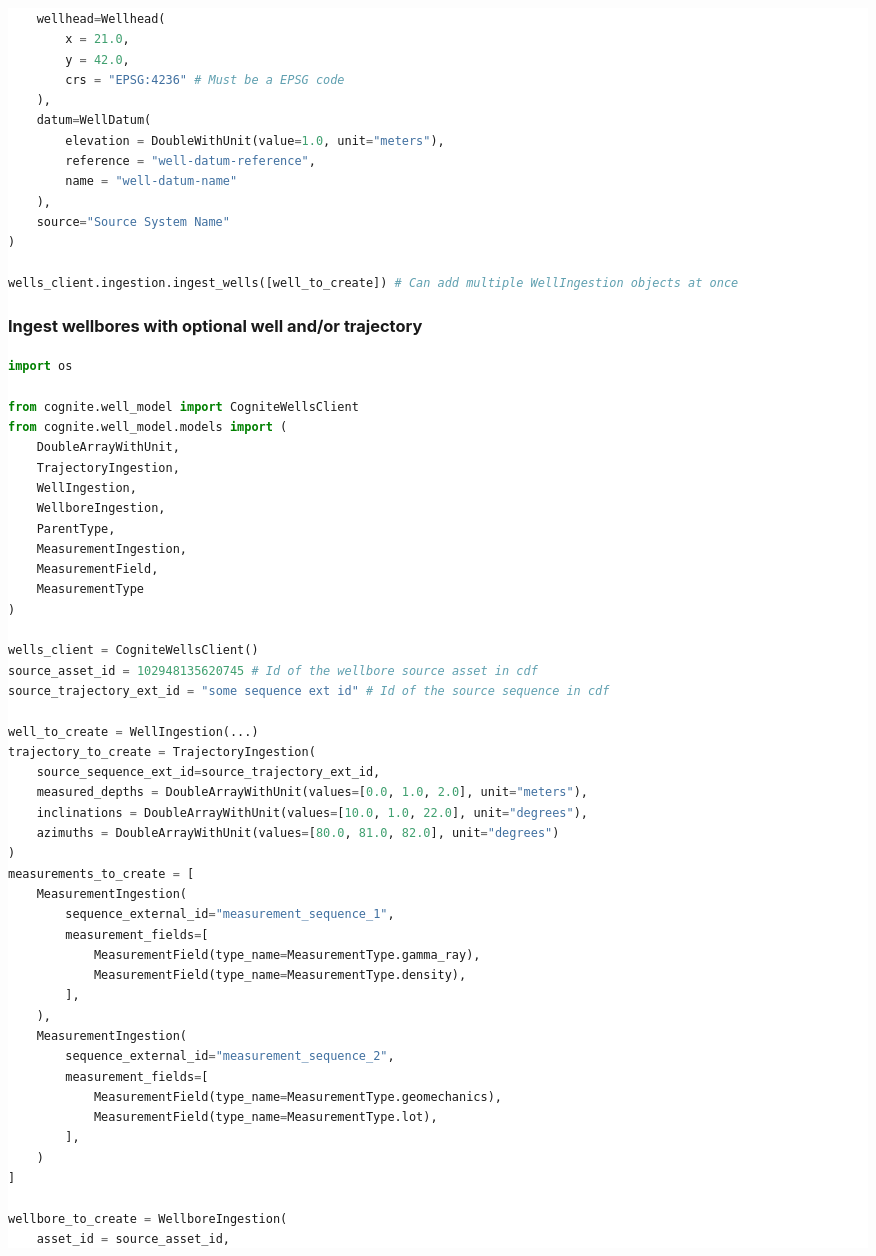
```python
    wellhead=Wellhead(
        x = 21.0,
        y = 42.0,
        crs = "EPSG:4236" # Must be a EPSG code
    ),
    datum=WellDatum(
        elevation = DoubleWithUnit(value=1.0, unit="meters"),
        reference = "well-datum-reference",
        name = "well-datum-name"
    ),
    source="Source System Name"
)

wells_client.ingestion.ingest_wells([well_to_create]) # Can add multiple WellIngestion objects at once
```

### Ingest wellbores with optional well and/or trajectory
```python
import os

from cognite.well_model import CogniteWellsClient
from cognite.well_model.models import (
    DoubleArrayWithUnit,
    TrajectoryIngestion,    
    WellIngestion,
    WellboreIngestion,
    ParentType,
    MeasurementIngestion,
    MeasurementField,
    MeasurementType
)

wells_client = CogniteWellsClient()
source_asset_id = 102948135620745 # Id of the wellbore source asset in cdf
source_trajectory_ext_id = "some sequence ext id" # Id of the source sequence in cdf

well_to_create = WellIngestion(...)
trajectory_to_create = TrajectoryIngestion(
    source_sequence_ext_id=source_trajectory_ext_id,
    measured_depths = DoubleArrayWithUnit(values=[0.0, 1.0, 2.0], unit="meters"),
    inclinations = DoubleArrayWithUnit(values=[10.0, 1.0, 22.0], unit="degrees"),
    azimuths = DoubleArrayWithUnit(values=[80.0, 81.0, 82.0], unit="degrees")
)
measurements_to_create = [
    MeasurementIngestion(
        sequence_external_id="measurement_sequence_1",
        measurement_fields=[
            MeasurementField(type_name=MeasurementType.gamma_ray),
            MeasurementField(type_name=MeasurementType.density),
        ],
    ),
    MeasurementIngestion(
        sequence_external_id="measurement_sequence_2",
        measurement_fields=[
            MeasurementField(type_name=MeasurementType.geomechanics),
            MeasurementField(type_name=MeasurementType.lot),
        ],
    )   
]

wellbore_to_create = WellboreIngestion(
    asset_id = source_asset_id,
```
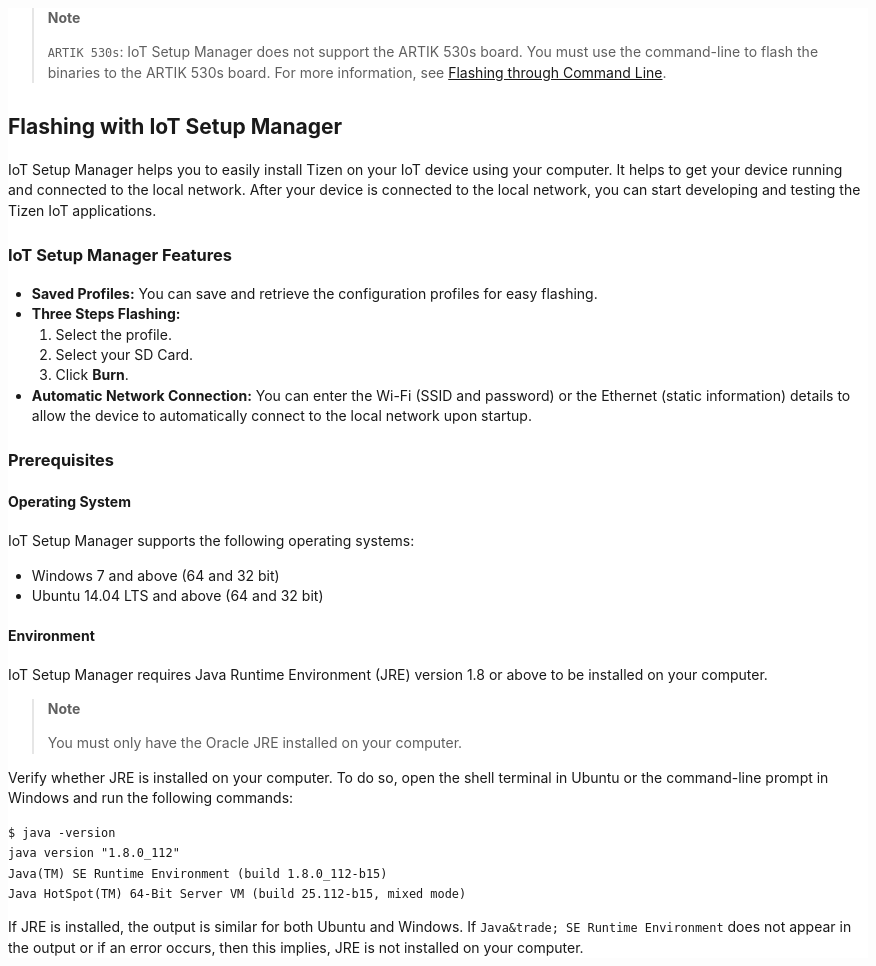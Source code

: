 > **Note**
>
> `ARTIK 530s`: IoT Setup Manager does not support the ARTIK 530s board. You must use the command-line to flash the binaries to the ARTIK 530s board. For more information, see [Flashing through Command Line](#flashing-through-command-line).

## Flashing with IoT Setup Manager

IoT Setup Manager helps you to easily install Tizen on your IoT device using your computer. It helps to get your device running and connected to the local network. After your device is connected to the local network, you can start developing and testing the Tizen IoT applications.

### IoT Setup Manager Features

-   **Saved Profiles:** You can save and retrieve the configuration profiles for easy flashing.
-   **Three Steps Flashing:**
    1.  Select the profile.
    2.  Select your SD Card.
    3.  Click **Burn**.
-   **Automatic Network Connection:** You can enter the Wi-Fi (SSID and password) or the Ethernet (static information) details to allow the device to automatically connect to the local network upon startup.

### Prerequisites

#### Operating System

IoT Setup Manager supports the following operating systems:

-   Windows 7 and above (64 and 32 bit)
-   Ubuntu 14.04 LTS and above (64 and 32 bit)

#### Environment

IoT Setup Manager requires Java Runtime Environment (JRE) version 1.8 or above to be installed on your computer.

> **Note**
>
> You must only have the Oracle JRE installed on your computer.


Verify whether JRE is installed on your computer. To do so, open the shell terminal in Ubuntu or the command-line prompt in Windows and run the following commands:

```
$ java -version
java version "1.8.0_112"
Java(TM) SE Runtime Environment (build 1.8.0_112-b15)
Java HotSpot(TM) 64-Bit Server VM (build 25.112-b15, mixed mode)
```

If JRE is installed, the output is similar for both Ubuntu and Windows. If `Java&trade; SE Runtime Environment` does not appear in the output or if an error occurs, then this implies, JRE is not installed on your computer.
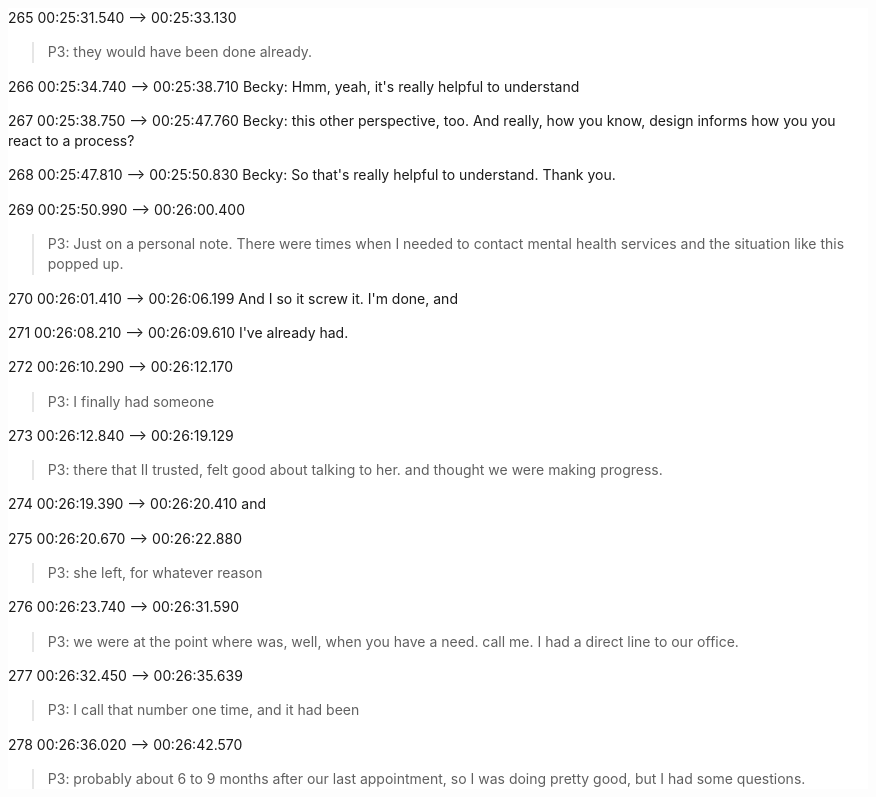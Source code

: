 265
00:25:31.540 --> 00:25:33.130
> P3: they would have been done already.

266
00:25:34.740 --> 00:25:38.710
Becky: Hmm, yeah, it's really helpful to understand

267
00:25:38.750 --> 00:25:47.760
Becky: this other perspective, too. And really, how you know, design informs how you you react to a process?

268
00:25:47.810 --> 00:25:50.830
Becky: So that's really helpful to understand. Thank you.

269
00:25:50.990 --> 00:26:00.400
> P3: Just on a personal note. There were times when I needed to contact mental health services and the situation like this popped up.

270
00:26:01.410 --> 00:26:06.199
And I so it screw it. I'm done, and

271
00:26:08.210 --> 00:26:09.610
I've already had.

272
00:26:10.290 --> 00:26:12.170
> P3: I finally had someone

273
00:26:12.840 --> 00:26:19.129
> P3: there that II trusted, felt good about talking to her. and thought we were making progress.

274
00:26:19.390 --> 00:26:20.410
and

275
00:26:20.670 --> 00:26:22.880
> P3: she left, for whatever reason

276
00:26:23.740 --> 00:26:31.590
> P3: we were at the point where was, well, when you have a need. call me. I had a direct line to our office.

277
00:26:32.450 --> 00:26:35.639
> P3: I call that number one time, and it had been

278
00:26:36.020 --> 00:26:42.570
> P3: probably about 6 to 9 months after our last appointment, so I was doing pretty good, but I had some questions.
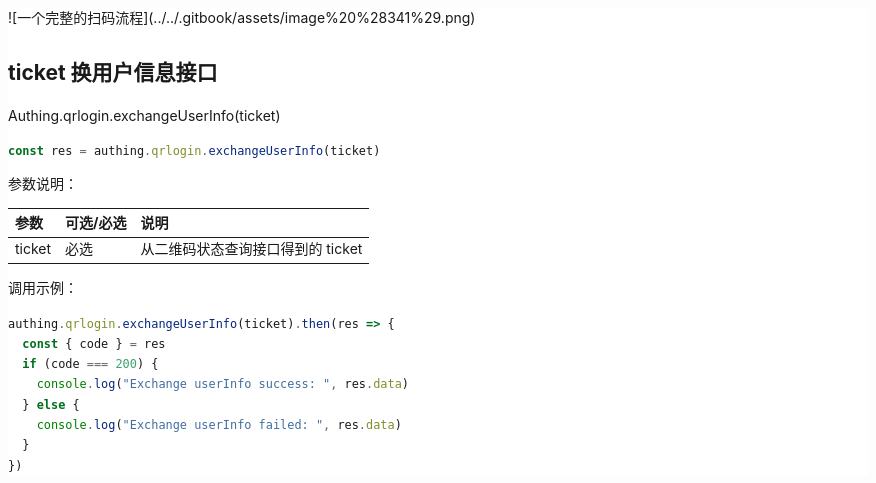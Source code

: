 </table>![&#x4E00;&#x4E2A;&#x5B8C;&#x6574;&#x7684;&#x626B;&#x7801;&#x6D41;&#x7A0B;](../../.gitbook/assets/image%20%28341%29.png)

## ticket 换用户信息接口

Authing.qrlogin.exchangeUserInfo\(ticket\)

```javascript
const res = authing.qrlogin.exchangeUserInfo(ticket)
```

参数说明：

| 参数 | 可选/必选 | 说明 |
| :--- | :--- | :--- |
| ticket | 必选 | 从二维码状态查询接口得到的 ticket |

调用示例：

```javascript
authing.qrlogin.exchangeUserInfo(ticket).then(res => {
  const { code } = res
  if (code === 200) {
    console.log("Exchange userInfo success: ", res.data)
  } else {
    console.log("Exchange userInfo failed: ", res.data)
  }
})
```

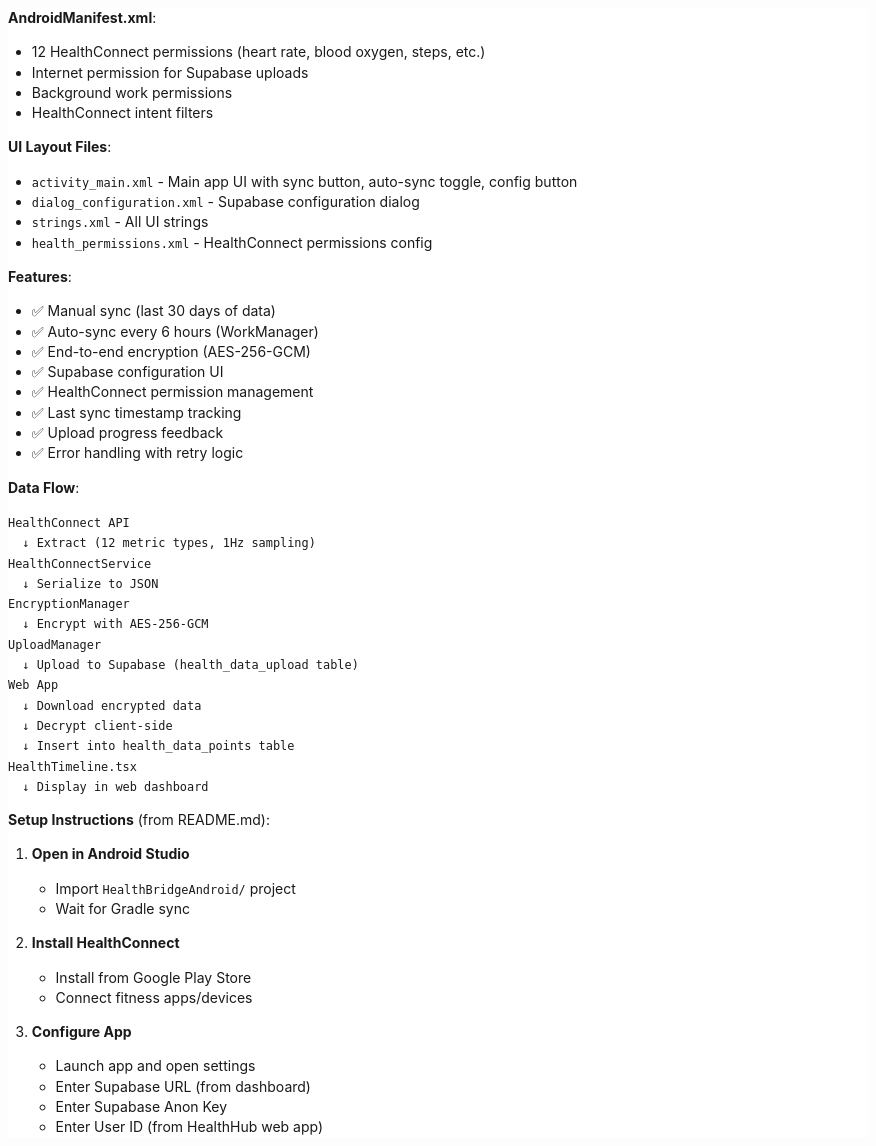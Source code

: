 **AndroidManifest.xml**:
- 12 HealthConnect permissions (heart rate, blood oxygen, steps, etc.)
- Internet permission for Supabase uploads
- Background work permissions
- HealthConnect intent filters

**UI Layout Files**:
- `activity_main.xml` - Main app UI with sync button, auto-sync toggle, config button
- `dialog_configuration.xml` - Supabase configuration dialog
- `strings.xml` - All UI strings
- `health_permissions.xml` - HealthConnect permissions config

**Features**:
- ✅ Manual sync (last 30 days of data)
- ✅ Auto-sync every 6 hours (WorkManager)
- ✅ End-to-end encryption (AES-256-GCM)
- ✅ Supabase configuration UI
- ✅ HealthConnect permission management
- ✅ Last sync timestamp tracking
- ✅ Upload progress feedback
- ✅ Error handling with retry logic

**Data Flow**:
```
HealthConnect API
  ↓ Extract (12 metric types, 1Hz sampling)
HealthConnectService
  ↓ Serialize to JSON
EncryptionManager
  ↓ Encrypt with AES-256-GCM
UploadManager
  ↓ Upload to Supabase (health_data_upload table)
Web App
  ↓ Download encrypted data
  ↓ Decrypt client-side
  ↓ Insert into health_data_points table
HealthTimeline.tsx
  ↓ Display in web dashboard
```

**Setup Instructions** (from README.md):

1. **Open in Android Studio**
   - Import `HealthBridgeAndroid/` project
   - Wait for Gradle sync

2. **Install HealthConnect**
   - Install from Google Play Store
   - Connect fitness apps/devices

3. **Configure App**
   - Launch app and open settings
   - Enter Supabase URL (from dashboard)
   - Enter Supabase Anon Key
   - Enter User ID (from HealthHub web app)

········

What to produce
Your task is to copy every line of the entries that contains the string "been".

Output for this exercise
> P3: they would have been done already.
> P3: I call that number one time, and it had been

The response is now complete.